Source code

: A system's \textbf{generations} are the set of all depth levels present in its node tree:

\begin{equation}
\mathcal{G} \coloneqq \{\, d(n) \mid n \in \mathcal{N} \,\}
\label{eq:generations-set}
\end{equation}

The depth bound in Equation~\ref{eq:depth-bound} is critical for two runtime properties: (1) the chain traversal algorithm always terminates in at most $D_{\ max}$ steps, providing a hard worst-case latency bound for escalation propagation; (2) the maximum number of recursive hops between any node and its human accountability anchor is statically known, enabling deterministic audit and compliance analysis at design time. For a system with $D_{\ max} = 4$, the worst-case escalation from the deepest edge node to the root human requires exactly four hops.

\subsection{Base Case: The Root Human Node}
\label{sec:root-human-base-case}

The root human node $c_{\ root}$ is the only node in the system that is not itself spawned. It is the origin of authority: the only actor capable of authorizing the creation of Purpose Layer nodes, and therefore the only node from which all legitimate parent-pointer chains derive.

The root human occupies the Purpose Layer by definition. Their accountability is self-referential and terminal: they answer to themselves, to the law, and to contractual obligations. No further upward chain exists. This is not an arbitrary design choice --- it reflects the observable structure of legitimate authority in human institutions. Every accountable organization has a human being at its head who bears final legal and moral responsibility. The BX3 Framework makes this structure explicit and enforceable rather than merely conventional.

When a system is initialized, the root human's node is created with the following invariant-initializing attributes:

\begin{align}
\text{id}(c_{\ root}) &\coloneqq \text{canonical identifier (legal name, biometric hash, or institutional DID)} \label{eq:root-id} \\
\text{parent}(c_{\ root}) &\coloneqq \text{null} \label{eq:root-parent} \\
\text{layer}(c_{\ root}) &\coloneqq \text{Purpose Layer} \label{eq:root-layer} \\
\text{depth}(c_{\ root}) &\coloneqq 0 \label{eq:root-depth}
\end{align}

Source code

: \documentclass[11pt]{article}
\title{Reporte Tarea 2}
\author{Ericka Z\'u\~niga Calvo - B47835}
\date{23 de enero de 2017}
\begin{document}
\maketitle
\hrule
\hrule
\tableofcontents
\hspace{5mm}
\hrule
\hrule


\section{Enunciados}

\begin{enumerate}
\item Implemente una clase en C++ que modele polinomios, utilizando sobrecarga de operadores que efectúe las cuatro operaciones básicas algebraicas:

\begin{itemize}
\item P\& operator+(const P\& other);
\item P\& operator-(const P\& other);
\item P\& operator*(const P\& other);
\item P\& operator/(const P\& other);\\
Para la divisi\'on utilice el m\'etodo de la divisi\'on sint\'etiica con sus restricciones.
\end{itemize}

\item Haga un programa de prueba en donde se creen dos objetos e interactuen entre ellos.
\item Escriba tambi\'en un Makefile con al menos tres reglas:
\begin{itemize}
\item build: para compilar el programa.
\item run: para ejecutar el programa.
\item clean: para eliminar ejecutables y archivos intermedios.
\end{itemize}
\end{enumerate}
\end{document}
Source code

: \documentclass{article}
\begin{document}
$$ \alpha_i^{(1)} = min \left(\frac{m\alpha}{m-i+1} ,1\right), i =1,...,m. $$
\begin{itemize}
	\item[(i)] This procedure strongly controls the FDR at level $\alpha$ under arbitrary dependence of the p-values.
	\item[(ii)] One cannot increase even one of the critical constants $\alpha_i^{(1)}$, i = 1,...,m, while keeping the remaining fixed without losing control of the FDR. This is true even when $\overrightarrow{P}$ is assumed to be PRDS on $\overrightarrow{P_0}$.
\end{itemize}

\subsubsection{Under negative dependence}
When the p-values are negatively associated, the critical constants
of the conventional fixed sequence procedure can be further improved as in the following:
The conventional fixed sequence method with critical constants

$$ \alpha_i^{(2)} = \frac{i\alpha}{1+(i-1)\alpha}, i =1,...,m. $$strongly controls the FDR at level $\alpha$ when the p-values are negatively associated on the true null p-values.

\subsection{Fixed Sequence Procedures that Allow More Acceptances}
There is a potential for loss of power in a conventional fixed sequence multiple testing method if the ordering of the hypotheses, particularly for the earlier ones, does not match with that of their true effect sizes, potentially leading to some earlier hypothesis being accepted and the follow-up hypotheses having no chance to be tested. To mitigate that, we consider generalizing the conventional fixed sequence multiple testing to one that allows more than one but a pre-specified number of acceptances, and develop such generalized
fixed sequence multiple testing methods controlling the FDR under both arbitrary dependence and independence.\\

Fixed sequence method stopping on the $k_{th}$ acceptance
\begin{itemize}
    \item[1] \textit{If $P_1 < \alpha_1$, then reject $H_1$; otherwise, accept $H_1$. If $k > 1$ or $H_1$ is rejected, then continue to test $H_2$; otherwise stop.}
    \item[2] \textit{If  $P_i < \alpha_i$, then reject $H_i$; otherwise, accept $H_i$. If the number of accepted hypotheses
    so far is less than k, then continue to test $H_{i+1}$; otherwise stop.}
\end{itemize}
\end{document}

────────────────────

→ **Work request**:
Scan the data above for the word "documentclass", then copy every line that holds it.

→ **Answer area**:
: \documentclass[11pt]{article}
: \documentclass{article}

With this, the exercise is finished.